You could either choose to live with this probability, and we likely could get away with it at Tangia. After all, we do rebuild the clusters on a tight interval, so the lifetime of a bad calculation would be relatively short lived.

However, I decided this was easily avoidable with a simple trick:

1) Select N random first points to serve as potential first centroids

A clever way to randomly select row(s) is to randomly sort the points table by adding a sort_id Int64 Default rand64() column in your ordering key, generating a random 64-bit integer at insert time.
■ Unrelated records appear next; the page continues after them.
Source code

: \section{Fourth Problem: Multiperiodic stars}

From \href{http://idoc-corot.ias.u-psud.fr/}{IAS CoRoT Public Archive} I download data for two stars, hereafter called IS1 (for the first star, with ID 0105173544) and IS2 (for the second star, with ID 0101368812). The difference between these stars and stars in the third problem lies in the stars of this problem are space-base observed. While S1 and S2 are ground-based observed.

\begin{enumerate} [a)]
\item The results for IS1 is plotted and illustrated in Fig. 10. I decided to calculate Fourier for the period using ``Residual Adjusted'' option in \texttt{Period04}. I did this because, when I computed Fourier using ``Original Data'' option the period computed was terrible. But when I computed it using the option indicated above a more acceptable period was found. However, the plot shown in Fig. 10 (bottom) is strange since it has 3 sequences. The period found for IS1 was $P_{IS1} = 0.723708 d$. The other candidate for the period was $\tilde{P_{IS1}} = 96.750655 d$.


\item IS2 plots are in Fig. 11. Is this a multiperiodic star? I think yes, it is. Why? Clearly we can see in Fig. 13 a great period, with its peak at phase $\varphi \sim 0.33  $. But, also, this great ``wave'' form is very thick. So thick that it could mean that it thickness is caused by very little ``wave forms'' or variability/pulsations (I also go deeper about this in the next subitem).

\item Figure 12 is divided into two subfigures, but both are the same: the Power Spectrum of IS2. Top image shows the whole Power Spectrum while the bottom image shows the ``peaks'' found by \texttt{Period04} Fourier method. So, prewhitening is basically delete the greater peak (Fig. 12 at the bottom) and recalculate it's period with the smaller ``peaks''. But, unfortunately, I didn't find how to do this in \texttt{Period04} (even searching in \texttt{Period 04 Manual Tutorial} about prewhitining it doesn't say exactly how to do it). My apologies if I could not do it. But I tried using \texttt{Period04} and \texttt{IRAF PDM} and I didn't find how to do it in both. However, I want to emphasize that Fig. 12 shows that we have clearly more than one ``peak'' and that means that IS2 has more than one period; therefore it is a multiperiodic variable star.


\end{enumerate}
Then you can select a random row extremely quickly like:

-- Get 5 random first centroid candidates
select *
from points
where sort_id >= rand64()
limit 5

This will always select a single granule, and does not slow down (notably) with more data.

2) Calculate the next centroid for each of the first points

Using the same query from earlier (with the outlier threshold) on each of our candidate first points.

3) Select the candidate with the closest subsequent centroid

The first centroid candidate with the closest second centroid is the least likely to be an outlier.

If they are all the same, then there is either no outlier, or the outlier is not far out enough to make a significant difference.

Increasing Approximation Accuracy

What if you need to be slightly more accurate than DKMPP?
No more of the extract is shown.